And nevertheless, it was upon such testimony that the tribunal of the Consulta, composed of cardinals and prelates, condemned sixty unfortunate young men to suffer the last punishment of the law. We must further observe that, had those men who composed the tribunal, which they call Sacred, been judges, and not persecutors, had they had any sentiment of humanity in passing the sentence, even though the crime had been proved, they would have borne in mind the time and the motives which led the culprits to commit the murder, and would not have added another red page to the annals of their Church, already overcharged with innocent blood.[452]
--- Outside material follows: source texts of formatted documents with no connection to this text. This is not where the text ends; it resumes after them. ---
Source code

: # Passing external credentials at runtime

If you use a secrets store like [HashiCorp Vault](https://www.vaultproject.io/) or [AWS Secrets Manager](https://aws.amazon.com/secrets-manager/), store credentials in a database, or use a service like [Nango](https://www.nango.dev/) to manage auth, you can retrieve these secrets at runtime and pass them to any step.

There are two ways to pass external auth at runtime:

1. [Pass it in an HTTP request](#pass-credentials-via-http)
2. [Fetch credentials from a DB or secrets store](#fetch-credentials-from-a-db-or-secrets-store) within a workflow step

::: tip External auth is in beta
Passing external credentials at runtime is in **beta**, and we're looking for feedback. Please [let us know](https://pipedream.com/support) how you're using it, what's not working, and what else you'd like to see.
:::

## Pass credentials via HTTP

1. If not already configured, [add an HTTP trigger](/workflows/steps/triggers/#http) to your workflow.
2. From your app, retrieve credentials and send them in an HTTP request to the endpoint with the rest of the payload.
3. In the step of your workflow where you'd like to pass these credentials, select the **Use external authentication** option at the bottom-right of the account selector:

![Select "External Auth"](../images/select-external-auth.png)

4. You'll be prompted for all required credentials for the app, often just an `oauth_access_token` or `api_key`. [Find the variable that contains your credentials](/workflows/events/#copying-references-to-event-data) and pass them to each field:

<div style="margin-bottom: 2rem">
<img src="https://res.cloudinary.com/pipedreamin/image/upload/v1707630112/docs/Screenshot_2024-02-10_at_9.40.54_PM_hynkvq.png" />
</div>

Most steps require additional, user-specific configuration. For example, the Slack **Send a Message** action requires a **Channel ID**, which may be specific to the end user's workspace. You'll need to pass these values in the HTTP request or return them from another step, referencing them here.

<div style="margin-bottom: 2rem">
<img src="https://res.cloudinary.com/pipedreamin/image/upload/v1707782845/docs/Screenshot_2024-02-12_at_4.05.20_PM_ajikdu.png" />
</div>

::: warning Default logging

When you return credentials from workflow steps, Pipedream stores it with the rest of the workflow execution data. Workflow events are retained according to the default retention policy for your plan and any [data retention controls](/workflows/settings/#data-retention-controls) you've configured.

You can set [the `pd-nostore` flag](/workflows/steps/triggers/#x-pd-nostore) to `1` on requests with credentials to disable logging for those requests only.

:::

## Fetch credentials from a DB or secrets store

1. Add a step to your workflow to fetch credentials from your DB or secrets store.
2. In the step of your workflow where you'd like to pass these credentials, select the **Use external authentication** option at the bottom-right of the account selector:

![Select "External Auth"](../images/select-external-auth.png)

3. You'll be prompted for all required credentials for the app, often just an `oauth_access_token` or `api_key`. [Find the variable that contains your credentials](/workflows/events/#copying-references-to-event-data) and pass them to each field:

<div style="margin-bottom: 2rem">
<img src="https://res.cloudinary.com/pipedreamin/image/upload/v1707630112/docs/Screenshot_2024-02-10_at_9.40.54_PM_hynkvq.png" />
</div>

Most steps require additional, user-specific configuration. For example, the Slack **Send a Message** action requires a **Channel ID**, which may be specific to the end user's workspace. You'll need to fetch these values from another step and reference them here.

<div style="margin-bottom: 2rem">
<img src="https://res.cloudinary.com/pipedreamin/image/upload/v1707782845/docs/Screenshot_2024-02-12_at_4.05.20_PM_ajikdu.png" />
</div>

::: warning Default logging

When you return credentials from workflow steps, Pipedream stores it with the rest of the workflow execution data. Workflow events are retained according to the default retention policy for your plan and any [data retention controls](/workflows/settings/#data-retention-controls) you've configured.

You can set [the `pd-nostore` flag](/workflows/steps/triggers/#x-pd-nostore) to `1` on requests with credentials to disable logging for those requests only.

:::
Sinigallia, in which the executions were the most numerous, had not yet recovered from the horror inspired by such a bloody tragedy, and had not dried its tears for the cruel fate of its butchered citizens, and especially for the innocent and unfortunate Simoncelli,[453] when, to complete its miseries and insult its grief, there appeared a Papal ordinance, granting to the Jesuits £40,000 sterling to erect a college in the desolate city. Ah! so they reign in the Papal states!

When the Jesuits re-entered Naples in 1849, the superior held a sort of levee, when the generals of the army, the first magistrates of the kingdom, and all the civil and military authorities, went to pay their respects to those very humble monks. The addresses which were delivered on the occasion in praise of these men of Providence, these messengers of God, these restorers of all moral and sainted institutions, were, from their hyperbolical style, amusing in the extreme; and it is curious to find that some of them were repeated almost literally (plagiarism seems to become very fashionable now-a-days) by some bishops to Louis Napoleon, the saviour of society, the man of Providence, the pearl of chastity and virtue—just as was done to the fathers themselves.

If in Rome the Jesuits must shew deference to the chair of St Peter, in Naples they are masters of the situation. St Ignatius has superseded even St Januarius, and both have almost obliterated the name of Christ. The superstition and bigotry of that part of the peninsula exclusively under the sway of the Jesuits is almost incredible; and the government, conducted on those principles, has reached the highest point of immorality and corruption, and is held up by every honest person, no matter of what party, to the execration and contempt of Europe; while, to leave no doubt as to the influence which predominates there, the Pope, the Jesuits, and the priests, their abettors, represent Ferdinand II. as a model of Christian perfection, and the kingdom of the two Sicilies as the best governed in the world; the Roman states being of course excepted.

Unfortunately, the wretched Neapolitans, and the noblest and best amongst them, have to pay with their liberties and their lives for the eulogium awarded by the Jesuits to the merciless Bourbon. The policy of the Neapolitan governments is a disgrace to civilisation. A band of ruffians, under the name of police or government, seize upon all persons who have had the misfortune to displease them; their victims are thrown into prison, and are accused of imaginary crimes; while the accusers, changing themselves into witnesses, often into judges, in order to make good the charge, keep them chained for three or four years in Ischia, as in the case of Poerio and Dragonetti, and finally pass a sentence of death upon them, in order to give the pious and clement Ferdinand and his Jesuit confessor the merit of having commuted the infamous sentence into a horrid and perpetual imprisonment; and to all this complication of iniquities they give the name of a state trial. Such is the Neapolitan government under the conduct of the sons of Loyola.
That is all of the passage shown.